== Dataset records ==
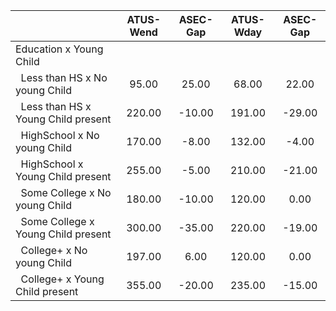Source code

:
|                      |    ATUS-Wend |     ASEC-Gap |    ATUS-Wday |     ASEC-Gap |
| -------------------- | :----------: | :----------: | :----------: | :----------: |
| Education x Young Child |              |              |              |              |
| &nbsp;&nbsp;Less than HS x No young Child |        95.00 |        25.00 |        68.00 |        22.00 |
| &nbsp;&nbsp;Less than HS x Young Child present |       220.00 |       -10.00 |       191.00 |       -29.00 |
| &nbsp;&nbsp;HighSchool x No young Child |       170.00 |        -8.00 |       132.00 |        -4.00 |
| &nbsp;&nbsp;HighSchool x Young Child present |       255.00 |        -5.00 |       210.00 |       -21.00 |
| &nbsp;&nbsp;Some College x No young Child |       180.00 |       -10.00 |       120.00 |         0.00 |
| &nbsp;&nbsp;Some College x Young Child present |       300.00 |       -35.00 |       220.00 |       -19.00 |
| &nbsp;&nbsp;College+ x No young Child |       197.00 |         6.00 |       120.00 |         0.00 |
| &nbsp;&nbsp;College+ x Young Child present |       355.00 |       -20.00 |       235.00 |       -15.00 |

== Exercise directions ==
After locating the line with "than HS x Young", output that line and every later one exactly, through the end of the entries above.

== Answer to the exercise ==
| &nbsp;&nbsp;Less than HS x Young Child present |       220.00 |       -10.00 |       191.00 |       -29.00 |
| &nbsp;&nbsp;HighSchool x No young Child |       170.00 |        -8.00 |       132.00 |        -4.00 |
| &nbsp;&nbsp;HighSchool x Young Child present |       255.00 |        -5.00 |       210.00 |       -21.00 |
| &nbsp;&nbsp;Some College x No young Child |       180.00 |       -10.00 |       120.00 |         0.00 |
| &nbsp;&nbsp;Some College x Young Child present |       300.00 |       -35.00 |       220.00 |       -19.00 |
| &nbsp;&nbsp;College+ x No young Child |       197.00 |         6.00 |       120.00 |         0.00 |
| &nbsp;&nbsp;College+ x Young Child present |       355.00 |       -20.00 |       235.00 |       -15.00 |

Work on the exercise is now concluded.